Single-cell Transcriptomics

Single-cell Transcriptomics
A Single Cell RNA pipeline, implemented in Nextflow and part of the Online Pipelines Platform (OP²).

Pipeline overview

Our OP² single-cell transcriptomics pipeline is a bioinformatics analysis workflow used for single-cell RNA sequencing data. It allows you to analyze your RNA sequencing data using this gold standard analysis pipeline. You get insights into the quality of your data, expression profiles of your cells, differential expression levels of multiple genes, cell annotations and identities, and gene enrichment analysis.

The workflow processes raw data from FastQ inputs, aligns the reads, generates counts relative to genes and performs extensive quality-control on the results. These results are made available to you via two interactive reports, and a data package with all essential intermediate files to perform more in-depth data analysis. The pre-processing workflow processes your raw sequence data until QC approved aligned data. Next, the post-processing workflow enables you to review the biological meaning of your data via a statistical analysis approach.

See the pipeline page for a more detailed overview.

Do you have any question about these results? Just email us at helpdesk@excelra.com

Report info

Generated on
2025-04-16 08:46
Experiment
testscRNA_Mouse_brain_GDM_Ctrl
Pipeline
Single-cell Transcriptomics
Report
Post-processing Report
Species
mus_musculus
Species Build
mm10

Metadata

Below is an overview of the metadata of the count tables and samples.
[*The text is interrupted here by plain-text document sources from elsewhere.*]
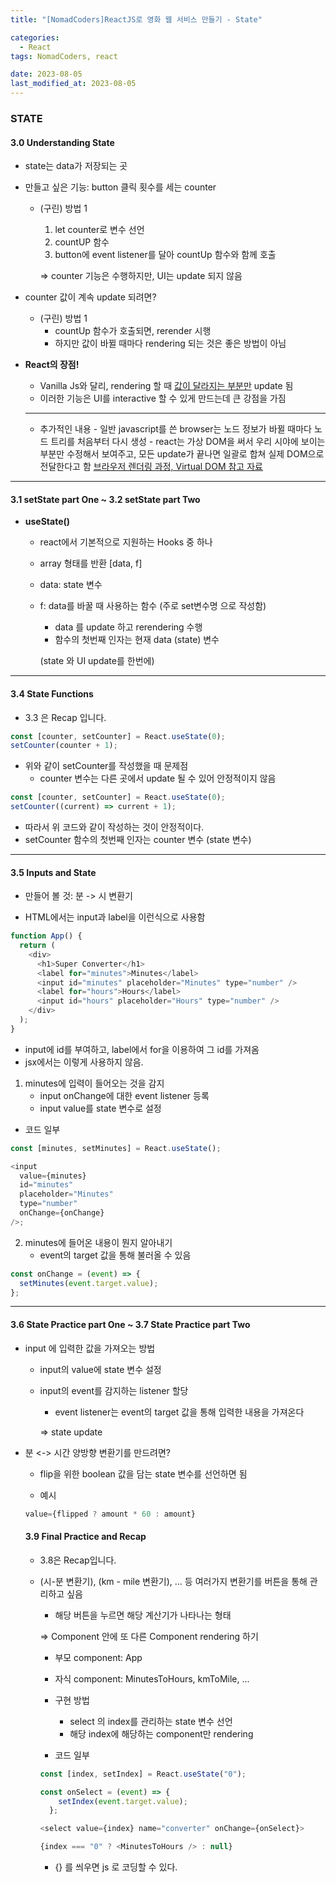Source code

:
 ```yaml
---
title: "[NomadCoders]ReactJS로 영화 웹 서비스 만들기 - State"

categories:
  - React
tags: NomadCoders, react

date: 2023-08-05
last_modified_at: 2023-08-05
---
```


### STATE

#### 3.0 Understanding State

- state는 data가 저장되는 곳

- 만들고 싶은 기능: button 클릭 횟수를 세는 counter

  - (구린) 방법 1

    1. let counter로 변수 선언
    2. countUP 함수
    3. button에 event listener를 달아 countUp 함수와 함께 호출

    => counter 기능은 수행하지만, UI는 update 되지 않음

- counter 값이 계속 update 되려면?

  - (구린) 방법 1
    - countUp 함수가 호출되면, rerender 시행
    - 하지만 값이 바뀔 때마다 rendering 되는 것은 좋은 방법이 아님

- **React의 장점!**
  - Vanilla Js와 달리, rendering 할 때 <u>값이 달라지는 부분만</u> update 됨
  - 이러한 기능은 UI를 interactive 할 수 있게 만드는데 큰 강점을 가짐
  ***
  - 추가적인 내용 - 일반 javascript를 쓴 browser는 노드 정보가 바뀔 때마다 노드 트리를 처음부터 다시 생성 - react는 가상 DOM을 써서 우리 시야에 보이는 부분만 수정해서 보여주고, 모든 update가 끝나면 일괄로 합쳐 실제 DOM으로 전달한다고 함
    [브라우저 렌더링 과정, Virtual DOM 참고 자료](https://it-eldorado.tistory.com/87)

---

#### 3.1 setState part One ~ 3.2 setState part Two

- **useState()**

  - react에서 기본적으로 지원하는 Hooks 중 하나
  - array 형태를 반환 [data, f]
  - data: state 변수
  - f: data를 바꿀 때 사용하는 함수 (주로 set변수명 으로 작성함)

    - data 를 update 하고 rerendering 수행
    - 함수의 첫번째 인자는 현재 data (state) 변수

    (state 와 UI update를 한번에)

---

#### 3.4 State Functions

- 3.3 은 Recap 입니다.

```javascript
const [counter, setCounter] = React.useState(0);
setCounter(counter + 1);
```

- 위와 같이 setCounter를 작성했을 때 문제점
  - counter 변수는 다른 곳에서 update 될 수 있어 안정적이지 않음

```javascript
const [counter, setCounter] = React.useState(0);
setCounter((current) => current + 1);
```

- 따라서 위 코드와 같이 작성하는 것이 안정적이다.
- setCounter 함수의 첫번째 인자는 counter 변수 (state 변수)

---

#### 3.5 Inputs and State

- 만들어 볼 것: 분 -> 시 변환기

- HTML에서는 input과 label을 이런식으로 사용함

```javascript
function App() {
  return (
    <div>
      <h1>Super Converter</h1>
      <label for="minutes">Minutes</label>
      <input id="minutes" placeholder="Minutes" type="number" />
      <label for="hours">Hours</label>
      <input id="hours" placeholder="Hours" type="number" />
    </div>
  );
}
```

- input에 id를 부여하고, label에서 for을 이용하여 그 id를 가져옴
- jsx에서는 이렇게 사용하지 않음.

1. minutes에 입력이 들어오는 것을 감지
   - input onChange에 대한 event listener 등록
   - input value를 state 변수로 설정

- 코드 일부

```javascript
const [minutes, setMinutes] = React.useState();

<input
  value={minutes}
  id="minutes"
  placeholder="Minutes"
  type="number"
  onChange={onChange}
/>;
```

2. minutes에 들어온 내용이 뭔지 알아내기
   - event의 target 값을 통해 불러올 수 있음

```javascript
const onChange = (event) => {
  setMinutes(event.target.value);
};
```

---

#### 3.6 State Practice part One ~ 3.7 State Practice part Two

- input 에 입력한 값을 가져오는 방법

  - input의 value에 state 변수 설정
  - input의 event를 감지하는 listener 할당

    - event listener는 event의 target 값을 통해 입력한 내용을 가져온다

    => state update

- 분 <-> 시간 양방향 변환기를 만드려면?

  - flip을 위한 boolean 값을 담는 state 변수를 선언하면 됨

  - 예시

  ```javascript
  value={flipped ? amount * 60 : amount}
  ```

  #### 3.9 Final Practice and Recap

  - 3.8은 Recap입니다.

  - (시-분 변환기), (km - mile 변환기), ... 등 여러가지 변환기를 버튼을 통해 관리하고 싶음

    - 해당 버튼을 누르면 해당 계산기가 나타나는 형태

    => Component 안에 또 다른 Component rendering 하기

    - 부모 component: App
    - 자식 component: MinutesToHours, kmToMile, ...

    - 구현 방법
      - select 의 index를 관리하는 state 변수 선언
      - 해당 index에 해당하는 component만 rendering
    - 코드 일부

    ```javascript
    const [index, setIndex] = React.useState("0");

    const onSelect = (event) => {
        setIndex(event.target.value);
      };

    <select value={index} name="converter" onChange={onSelect}>

    {index === "0" ? <MinutesToHours /> : null}

    ```

    - {} 를 씌우면 js 로 코딩할 수 있다.
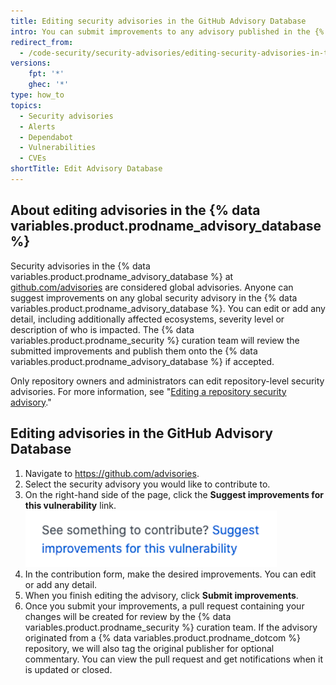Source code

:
 ```yaml
---
title: Editing security advisories in the GitHub Advisory Database
intro: You can submit improvements to any advisory published in the {% data variables.product.prodname_advisory_database %}.
redirect_from:
  - /code-security/security-advisories/editing-security-advisories-in-the-github-advisory-database
versions:
    fpt: '*'
    ghec: '*'
type: how_to
topics:
  - Security advisories
  - Alerts
  - Dependabot
  - Vulnerabilities
  - CVEs
shortTitle: Edit Advisory Database
---
```


## About editing advisories in the {% data variables.product.prodname_advisory_database %}
Security advisories in the {% data variables.product.prodname_advisory_database %} at [github.com/advisories](https://github.com/advisories) are considered global advisories. Anyone can suggest improvements on any global security advisory in the {% data variables.product.prodname_advisory_database %}. You can edit or add any detail, including additionally affected ecosystems, severity level or description of who is impacted. The {% data variables.product.prodname_security %} curation team will review the submitted improvements and publish them onto the {% data variables.product.prodname_advisory_database %} if accepted.

Only repository owners and administrators can edit repository-level security advisories. For more information, see "[Editing a repository security advisory](/code-security/security-advisories/editing-a-security-advisory)."
## Editing advisories in the GitHub Advisory Database

1. Navigate to https://github.com/advisories.
2. Select the security advisory you would like to contribute to.
3. On the right-hand side of the page, click the **Suggest improvements for this vulnerability** link.
   ![Suggest improvements link](/assets/images/help/security/suggest-improvements-to-advisory.png)
4. In the contribution form, make the desired improvements. You can edit or add any detail.
5. When you finish editing the advisory, click **Submit improvements**.
6. Once you submit your improvements, a pull request containing your changes will be created for review by the {% data variables.product.prodname_security %} curation team. If the advisory originated from a {% data variables.product.prodname_dotcom %} repository, we will also tag the original publisher for optional commentary. You can view the pull request and get notifications when it is updated or closed.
The high quality count tables are produced and filtered by STARsolo. Filename column corresponds to the prefix of uploaded samples. This is added to the table as this may differ from samplename.

Sample Group ID Filename
SRR32158738 GDM SRR32158738
SRR32158739 GDM SRR32158739
SRR32158740 GDM SRR32158740
SRR32158741 GDM SRR32158741
SRR32158742 Control SRR32158742
SRR32158743 Control SRR32158743
SRR32158744 Control SRR32158744
SRR32158745 Control SRR32158745

Quality Control

Low quality libraries from different cells can cluster together due to similarities in damage-induced expression profiles. These low quality libraries are not removed from the filtered dataset from STARsolo, therefore a quality control has mainly three metrics to check the quality of the data:
- Number of UMI: check for cells with low total counts
- Genes: check for low expressed genes
- Percentage of mitochondrial: High percentage can cause their own distinct clusters.
QC plots with cell density are created, instead of the normal violin plots from Seurat package, as these are more intuitive to understand. To identify cells that are outliers for the various QC metrics, it uses the median absolute deviation (MAD) from the median value of each metric across all cells. Specifically, a value is considered an outlier if it is more than 3 MADs from the median in the “problematic” direction. This is loosely motivated by the fact that such a filter will retain 99% of non-outlier values that follow a normal distribution.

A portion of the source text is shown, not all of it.